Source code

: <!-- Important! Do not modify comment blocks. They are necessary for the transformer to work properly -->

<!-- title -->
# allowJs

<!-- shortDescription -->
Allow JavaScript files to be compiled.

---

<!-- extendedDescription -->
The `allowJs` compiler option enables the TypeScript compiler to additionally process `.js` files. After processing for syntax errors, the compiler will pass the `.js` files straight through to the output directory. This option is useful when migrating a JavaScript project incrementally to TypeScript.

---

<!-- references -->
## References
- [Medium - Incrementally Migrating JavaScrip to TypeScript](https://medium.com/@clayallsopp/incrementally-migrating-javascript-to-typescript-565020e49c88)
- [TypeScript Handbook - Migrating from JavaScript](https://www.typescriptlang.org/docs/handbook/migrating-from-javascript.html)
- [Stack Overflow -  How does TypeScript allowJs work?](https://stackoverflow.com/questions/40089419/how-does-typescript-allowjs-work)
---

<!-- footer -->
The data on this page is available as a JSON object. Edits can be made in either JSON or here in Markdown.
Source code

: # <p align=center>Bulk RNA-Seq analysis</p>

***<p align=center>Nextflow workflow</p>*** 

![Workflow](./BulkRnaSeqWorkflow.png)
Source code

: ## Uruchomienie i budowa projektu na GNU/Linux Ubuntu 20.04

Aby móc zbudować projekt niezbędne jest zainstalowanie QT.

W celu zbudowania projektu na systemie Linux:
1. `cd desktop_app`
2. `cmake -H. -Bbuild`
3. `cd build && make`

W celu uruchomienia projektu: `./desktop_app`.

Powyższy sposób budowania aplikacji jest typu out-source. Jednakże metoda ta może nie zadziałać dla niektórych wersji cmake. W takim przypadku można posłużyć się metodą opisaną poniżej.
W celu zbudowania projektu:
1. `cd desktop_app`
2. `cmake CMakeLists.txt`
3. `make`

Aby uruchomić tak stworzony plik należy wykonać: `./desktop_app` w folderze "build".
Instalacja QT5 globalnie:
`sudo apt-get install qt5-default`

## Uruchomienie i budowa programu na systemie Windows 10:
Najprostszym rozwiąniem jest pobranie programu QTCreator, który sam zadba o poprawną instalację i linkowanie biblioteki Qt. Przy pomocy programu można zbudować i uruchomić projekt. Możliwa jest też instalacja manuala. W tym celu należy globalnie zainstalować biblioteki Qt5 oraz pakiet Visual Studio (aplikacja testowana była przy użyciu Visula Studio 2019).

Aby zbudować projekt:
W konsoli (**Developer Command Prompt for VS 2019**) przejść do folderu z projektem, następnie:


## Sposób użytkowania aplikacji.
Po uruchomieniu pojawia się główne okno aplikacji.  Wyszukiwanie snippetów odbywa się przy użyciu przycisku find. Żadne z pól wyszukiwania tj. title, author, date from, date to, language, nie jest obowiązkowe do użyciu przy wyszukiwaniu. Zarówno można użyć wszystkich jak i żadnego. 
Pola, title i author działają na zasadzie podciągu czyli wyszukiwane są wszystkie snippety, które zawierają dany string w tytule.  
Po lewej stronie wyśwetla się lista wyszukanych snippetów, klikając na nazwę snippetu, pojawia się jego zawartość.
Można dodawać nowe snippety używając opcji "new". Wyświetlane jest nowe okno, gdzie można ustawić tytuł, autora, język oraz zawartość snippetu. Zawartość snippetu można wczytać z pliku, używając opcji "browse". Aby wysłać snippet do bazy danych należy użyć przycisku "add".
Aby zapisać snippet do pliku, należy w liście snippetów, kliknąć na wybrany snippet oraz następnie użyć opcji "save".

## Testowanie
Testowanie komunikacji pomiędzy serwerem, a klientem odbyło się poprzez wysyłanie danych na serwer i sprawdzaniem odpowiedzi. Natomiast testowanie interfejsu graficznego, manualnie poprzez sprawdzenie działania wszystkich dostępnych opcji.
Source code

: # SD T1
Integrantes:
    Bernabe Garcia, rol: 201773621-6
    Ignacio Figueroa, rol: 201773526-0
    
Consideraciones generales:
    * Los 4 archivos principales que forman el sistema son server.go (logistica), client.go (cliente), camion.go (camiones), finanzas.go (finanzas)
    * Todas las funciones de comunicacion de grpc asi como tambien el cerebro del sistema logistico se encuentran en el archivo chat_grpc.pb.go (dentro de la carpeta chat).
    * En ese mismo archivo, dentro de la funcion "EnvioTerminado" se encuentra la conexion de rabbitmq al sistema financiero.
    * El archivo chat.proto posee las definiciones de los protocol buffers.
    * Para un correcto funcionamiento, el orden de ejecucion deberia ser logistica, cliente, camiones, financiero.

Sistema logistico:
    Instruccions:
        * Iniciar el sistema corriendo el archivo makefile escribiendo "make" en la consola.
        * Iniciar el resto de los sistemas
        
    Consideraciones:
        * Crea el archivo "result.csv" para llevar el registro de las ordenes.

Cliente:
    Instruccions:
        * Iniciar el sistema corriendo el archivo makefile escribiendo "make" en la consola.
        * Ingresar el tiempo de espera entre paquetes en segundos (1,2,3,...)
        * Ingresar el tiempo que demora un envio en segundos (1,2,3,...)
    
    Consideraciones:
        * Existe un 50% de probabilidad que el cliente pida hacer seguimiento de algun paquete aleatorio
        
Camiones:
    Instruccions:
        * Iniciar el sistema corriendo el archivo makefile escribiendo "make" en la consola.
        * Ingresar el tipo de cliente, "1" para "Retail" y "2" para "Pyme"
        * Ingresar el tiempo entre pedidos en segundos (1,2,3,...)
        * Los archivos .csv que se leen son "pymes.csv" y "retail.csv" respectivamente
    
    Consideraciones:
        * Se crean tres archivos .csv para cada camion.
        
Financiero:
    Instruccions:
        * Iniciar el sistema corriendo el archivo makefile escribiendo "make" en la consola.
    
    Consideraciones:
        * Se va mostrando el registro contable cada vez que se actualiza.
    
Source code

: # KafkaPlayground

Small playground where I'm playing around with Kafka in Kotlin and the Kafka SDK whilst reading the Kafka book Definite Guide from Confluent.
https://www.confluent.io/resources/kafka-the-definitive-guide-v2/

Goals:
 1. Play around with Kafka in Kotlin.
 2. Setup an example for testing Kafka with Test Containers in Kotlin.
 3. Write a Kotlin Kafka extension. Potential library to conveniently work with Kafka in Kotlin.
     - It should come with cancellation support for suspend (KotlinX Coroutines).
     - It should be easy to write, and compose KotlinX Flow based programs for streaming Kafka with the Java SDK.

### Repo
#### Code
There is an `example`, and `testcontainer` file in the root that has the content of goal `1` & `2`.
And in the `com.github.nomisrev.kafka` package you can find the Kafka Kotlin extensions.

- [Exercise instructions]
Starting from the first line of the records above, retype each line exactly up to and including the one that contains "## References", and nothing more.

- [Written reply]
Source code

: <!-- Important! Do not modify comment blocks. They are necessary for the transformer to work properly -->

<!-- title -->
# allowJs

<!-- shortDescription -->
Allow JavaScript files to be compiled.

---

<!-- extendedDescription -->
The `allowJs` compiler option enables the TypeScript compiler to additionally process `.js` files. After processing for syntax errors, the compiler will pass the `.js` files straight through to the output directory. This option is useful when migrating a JavaScript project incrementally to TypeScript.

---

<!-- references -->
## References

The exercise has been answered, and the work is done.